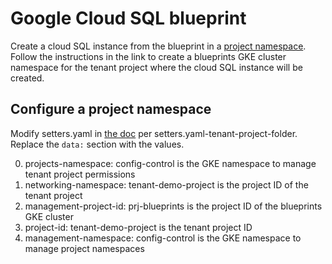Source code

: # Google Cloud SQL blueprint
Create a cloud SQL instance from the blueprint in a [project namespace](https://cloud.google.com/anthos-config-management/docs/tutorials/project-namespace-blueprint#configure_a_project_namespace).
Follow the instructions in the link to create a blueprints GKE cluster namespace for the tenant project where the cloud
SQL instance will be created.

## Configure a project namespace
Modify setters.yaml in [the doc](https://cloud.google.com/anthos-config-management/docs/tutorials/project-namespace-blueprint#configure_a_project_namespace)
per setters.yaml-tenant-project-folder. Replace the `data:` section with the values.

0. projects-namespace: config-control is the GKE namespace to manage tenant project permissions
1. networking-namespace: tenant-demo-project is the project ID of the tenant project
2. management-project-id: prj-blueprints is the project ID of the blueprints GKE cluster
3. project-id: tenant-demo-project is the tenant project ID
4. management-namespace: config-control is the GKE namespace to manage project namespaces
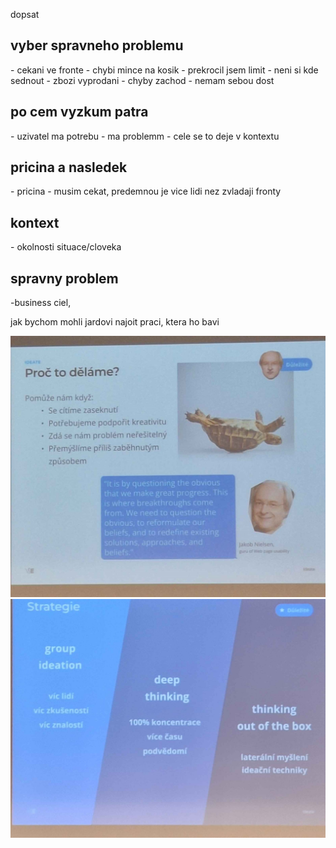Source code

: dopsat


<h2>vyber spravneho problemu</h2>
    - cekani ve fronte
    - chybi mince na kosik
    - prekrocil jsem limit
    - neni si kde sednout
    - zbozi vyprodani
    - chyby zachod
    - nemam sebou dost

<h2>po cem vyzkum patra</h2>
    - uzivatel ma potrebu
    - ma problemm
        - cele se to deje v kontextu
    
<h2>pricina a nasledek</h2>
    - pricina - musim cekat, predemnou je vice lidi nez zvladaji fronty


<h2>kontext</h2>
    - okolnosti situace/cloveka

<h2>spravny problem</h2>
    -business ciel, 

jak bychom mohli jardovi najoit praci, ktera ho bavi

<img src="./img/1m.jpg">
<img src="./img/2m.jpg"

...

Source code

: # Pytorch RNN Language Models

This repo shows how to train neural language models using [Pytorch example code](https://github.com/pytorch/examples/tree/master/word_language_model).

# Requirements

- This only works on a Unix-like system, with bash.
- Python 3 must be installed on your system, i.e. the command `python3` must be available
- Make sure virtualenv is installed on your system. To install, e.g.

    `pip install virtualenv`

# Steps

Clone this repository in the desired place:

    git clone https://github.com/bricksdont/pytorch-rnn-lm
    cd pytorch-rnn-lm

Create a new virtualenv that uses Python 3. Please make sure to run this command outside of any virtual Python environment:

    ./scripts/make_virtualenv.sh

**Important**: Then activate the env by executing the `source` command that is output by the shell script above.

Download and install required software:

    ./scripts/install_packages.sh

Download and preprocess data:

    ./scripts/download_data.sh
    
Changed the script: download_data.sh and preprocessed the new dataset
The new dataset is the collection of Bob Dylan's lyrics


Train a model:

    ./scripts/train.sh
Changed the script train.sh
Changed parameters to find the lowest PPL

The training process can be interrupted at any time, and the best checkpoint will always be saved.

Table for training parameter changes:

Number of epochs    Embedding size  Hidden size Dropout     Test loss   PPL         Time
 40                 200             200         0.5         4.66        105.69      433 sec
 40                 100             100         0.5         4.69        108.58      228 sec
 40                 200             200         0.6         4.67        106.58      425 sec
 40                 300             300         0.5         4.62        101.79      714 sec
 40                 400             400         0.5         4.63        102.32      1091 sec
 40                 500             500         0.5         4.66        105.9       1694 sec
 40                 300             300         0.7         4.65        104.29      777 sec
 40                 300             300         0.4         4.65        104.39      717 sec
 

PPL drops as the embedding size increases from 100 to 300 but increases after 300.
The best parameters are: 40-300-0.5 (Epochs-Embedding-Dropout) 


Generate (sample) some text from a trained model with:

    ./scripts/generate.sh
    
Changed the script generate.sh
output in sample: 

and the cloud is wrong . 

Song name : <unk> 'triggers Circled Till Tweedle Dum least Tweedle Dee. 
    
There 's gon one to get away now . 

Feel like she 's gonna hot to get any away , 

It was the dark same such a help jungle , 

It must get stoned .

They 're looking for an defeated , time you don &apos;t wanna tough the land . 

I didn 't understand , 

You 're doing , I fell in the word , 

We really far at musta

==

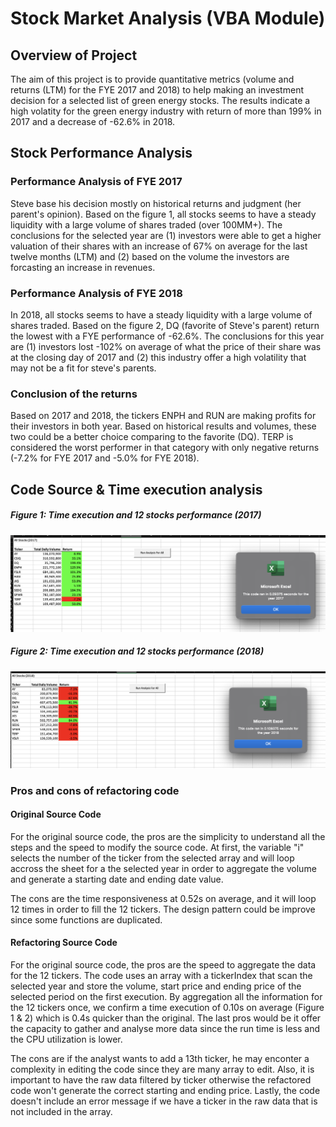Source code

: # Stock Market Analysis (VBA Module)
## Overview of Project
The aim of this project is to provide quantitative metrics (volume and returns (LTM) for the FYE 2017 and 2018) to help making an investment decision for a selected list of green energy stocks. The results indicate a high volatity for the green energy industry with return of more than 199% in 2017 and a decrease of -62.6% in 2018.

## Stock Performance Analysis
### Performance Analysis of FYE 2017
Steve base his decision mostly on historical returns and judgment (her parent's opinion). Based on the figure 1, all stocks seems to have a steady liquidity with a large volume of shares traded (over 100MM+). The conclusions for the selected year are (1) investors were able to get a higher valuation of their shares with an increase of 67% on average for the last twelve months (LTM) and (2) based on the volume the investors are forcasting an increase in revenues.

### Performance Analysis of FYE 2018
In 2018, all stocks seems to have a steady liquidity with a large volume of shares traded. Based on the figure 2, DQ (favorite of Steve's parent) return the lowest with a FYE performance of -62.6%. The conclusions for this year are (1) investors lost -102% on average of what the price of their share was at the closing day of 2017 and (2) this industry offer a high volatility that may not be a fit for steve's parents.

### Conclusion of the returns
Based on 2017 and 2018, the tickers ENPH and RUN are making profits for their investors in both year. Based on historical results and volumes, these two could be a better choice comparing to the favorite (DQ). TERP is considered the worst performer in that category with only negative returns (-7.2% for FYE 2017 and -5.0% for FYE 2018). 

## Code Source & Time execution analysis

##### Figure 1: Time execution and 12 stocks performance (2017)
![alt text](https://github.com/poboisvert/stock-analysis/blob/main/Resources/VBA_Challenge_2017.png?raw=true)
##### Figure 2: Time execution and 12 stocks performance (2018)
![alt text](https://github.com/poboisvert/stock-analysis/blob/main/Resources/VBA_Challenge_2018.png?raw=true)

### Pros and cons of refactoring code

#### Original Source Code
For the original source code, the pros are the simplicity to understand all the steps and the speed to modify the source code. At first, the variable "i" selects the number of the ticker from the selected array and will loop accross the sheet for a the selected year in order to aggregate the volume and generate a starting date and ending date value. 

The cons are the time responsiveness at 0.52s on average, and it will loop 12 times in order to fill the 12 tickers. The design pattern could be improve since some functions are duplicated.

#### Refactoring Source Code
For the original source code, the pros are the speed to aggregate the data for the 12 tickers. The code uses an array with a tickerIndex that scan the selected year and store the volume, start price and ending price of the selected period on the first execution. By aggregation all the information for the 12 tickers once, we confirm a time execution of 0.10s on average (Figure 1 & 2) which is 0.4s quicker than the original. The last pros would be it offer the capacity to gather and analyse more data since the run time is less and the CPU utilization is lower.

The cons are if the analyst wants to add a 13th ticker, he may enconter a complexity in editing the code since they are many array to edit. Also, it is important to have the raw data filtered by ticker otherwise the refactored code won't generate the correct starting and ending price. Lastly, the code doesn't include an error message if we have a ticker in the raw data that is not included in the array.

| To do |
Out of the data above, set down the lines from the one with "For the original source code, the pros are the simplicity" to the one with "The cons are if", both included, exactly as written and with no additions.

| Output for this task |
For the original source code, the pros are the simplicity to understand all the steps and the speed to modify the source code. At first, the variable "i" selects the number of the ticker from the selected array and will loop accross the sheet for a the selected year in order to aggregate the volume and generate a starting date and ending date value. 

The cons are the time responsiveness at 0.52s on average, and it will loop 12 times in order to fill the 12 tickers. The design pattern could be improve since some functions are duplicated.

#### Refactoring Source Code
For the original source code, the pros are the speed to aggregate the data for the 12 tickers. The code uses an array with a tickerIndex that scan the selected year and store the volume, start price and ending price of the selected period on the first execution. By aggregation all the information for the 12 tickers once, we confirm a time execution of 0.10s on average (Figure 1 & 2) which is 0.4s quicker than the original. The last pros would be it offer the capacity to gather and analyse more data since the run time is less and the CPU utilization is lower.

The cons are if the analyst wants to add a 13th ticker, he may enconter a complexity in editing the code since they are many array to edit. Also, it is important to have the raw data filtered by ticker otherwise the refactored code won't generate the correct starting and ending price. Lastly, the code doesn't include an error message if we have a ticker in the raw data that is not included in the array.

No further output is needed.